There is one further trick we played here: Cédric had noticed quite early on in working with VizBin and its predecessors that 16S and 23S rRNAs are so strongly conserved that they do not cluster with their genomes, unless the flanking regions are long enough to significantly impact on the genomic signature of the contig. We therefore removed 16S and 23S genes as much as possible without cutting contigs to lengths below 1000nt (which we need for a good signature). This cutting is done using .gff outputs from Barrnap (http://www.vicbioinformatics.com/software.barrnap.shtml) and a perl script (using Bioperl (http://bioperl.org/), so we format the contigs first using fastx's fasta_formatter (http://hannonlab.cshl.edu/fastx_toolkit/) to avoid lines longer than 2^15 characters). The resulting fasta file includes all contigs with at least 1000 nt length. Names are conserved.
fasta_formatter -i contigs.fa -o contigs.formatted.fa -w 80
fastaExtractCutRibosomal1000.pl contigs.formatted.fa rRNAgenes.euk.gff rRNAgenes.arc.gff rRNAgenes.bac.gff rRNAgenes.mito.gff contigs.1000.rRNAcut.fa rRNAcutting.log
Then, we ran the kmer frequency analysis on the cut contigs and the dimension reduction as implemented in VizBin non-interactively. As the coordinates of the 2D maps are returned in order, but without a name, a file with the contig names is also generated.
bash runBHSNE.sh contigs.1000.rRNAcut.fa .

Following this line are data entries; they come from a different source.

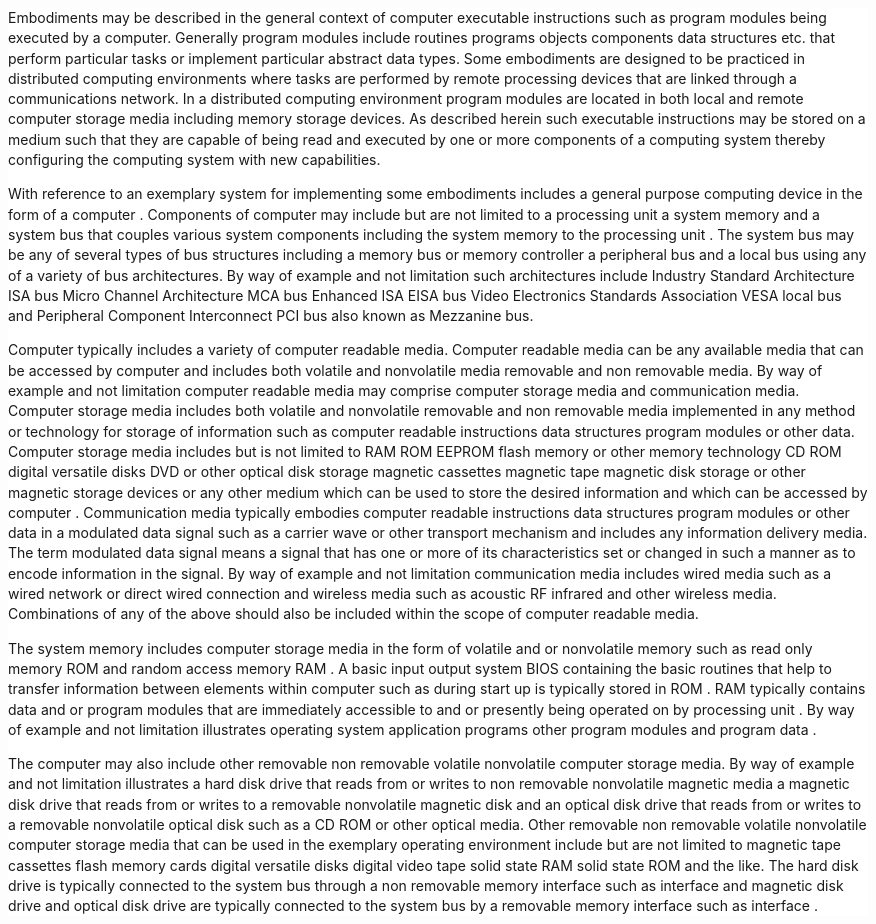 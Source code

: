 Embodiments may be described in the general context of computer executable instructions such as program modules being executed by a computer. Generally program modules include routines programs objects components data structures etc. that perform particular tasks or implement particular abstract data types. Some embodiments are designed to be practiced in distributed computing environments where tasks are performed by remote processing devices that are linked through a communications network. In a distributed computing environment program modules are located in both local and remote computer storage media including memory storage devices. As described herein such executable instructions may be stored on a medium such that they are capable of being read and executed by one or more components of a computing system thereby configuring the computing system with new capabilities.

With reference to an exemplary system for implementing some embodiments includes a general purpose computing device in the form of a computer . Components of computer may include but are not limited to a processing unit a system memory and a system bus that couples various system components including the system memory to the processing unit . The system bus may be any of several types of bus structures including a memory bus or memory controller a peripheral bus and a local bus using any of a variety of bus architectures. By way of example and not limitation such architectures include Industry Standard Architecture ISA bus Micro Channel Architecture MCA bus Enhanced ISA EISA bus Video Electronics Standards Association VESA local bus and Peripheral Component Interconnect PCI bus also known as Mezzanine bus.

Computer typically includes a variety of computer readable media. Computer readable media can be any available media that can be accessed by computer and includes both volatile and nonvolatile media removable and non removable media. By way of example and not limitation computer readable media may comprise computer storage media and communication media. Computer storage media includes both volatile and nonvolatile removable and non removable media implemented in any method or technology for storage of information such as computer readable instructions data structures program modules or other data. Computer storage media includes but is not limited to RAM ROM EEPROM flash memory or other memory technology CD ROM digital versatile disks DVD or other optical disk storage magnetic cassettes magnetic tape magnetic disk storage or other magnetic storage devices or any other medium which can be used to store the desired information and which can be accessed by computer . Communication media typically embodies computer readable instructions data structures program modules or other data in a modulated data signal such as a carrier wave or other transport mechanism and includes any information delivery media. The term modulated data signal means a signal that has one or more of its characteristics set or changed in such a manner as to encode information in the signal. By way of example and not limitation communication media includes wired media such as a wired network or direct wired connection and wireless media such as acoustic RF infrared and other wireless media. Combinations of any of the above should also be included within the scope of computer readable media.

The system memory includes computer storage media in the form of volatile and or nonvolatile memory such as read only memory ROM and random access memory RAM . A basic input output system BIOS containing the basic routines that help to transfer information between elements within computer such as during start up is typically stored in ROM . RAM typically contains data and or program modules that are immediately accessible to and or presently being operated on by processing unit . By way of example and not limitation illustrates operating system application programs other program modules and program data .

The computer may also include other removable non removable volatile nonvolatile computer storage media. By way of example and not limitation illustrates a hard disk drive that reads from or writes to non removable nonvolatile magnetic media a magnetic disk drive that reads from or writes to a removable nonvolatile magnetic disk and an optical disk drive that reads from or writes to a removable nonvolatile optical disk such as a CD ROM or other optical media. Other removable non removable volatile nonvolatile computer storage media that can be used in the exemplary operating environment include but are not limited to magnetic tape cassettes flash memory cards digital versatile disks digital video tape solid state RAM solid state ROM and the like. The hard disk drive is typically connected to the system bus through a non removable memory interface such as interface and magnetic disk drive and optical disk drive are typically connected to the system bus by a removable memory interface such as interface .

grep ">" contigs.1000.rRNAcut.fa > contigs.1000.rRNAcut.names.txt
We then used DBSCAN (http://www.dbs.ifi.lmu.de/Publikationen/Papers/KDD-96.final.frame.pdf), as implemented in R (https://cran.r-project.org/web/packages/fpc/index.html) to bin clusters of contigs. Afterwards, we analyze the number and uniqueness of single-copy essential genes within the bins. If essential genes are present (more or less) in single copies, the clusters are accepted. If there are duplicates of the essential genes, we use the average metagenomic coverage depth of the contigs to separate the contigs into sub-bins with unimodal coverage distributions. The script uses Hartigans' diptest as implemented in the R-package diptest (https://cran.r-project.org/web/packages/diptest/index.html) to test for unimodality and a normal mixture model from the R-package mixtools (https://cran.r-project.org/web/packages/mixtools/index.html) to find a cut-off between groups of contigs with unimodal, (on a log scale) normally distributed coverage. Sub-bins are re-analyzed for uniqueness of the single-copy essential genes and the whole process is repeated three times with increasing stringency applied to the reachable points. All of these steps are performed by the script autoCluster.R
.
Rscript autoCluster.R
This script uses an R workspace which we created previously and which contains all the information used during the binning. makeWSvarAnnoCorrect.R
documents how this workspace was built. I don't recommend running this script, as it is full of paths to files which will only be found on our system.
The outputs of autoCluster.R
include several files which document the cut-offs and reachability estimates used in the different iterations. Most importantly, a table with the cluster/bin membership of every contig is produced ( contigs2clusters.tsv ). In addition, a 2D BH-SNE map with the final bins is created and for the relatively well recovered genomes (bins with >67% of the single-copy essential genes) bed files for the contigs and genes are created, as well as a visual evaluation of the length, coverage, taxonomy and functional content of the genomes.
The autoCluster method is being developed further. A version to be used with the output of the integrated metagenomic and metatranscriptomic assembly and analysis pipeline IMP, developed by Shaman Narayanasamy and Yohan Jarosz is available.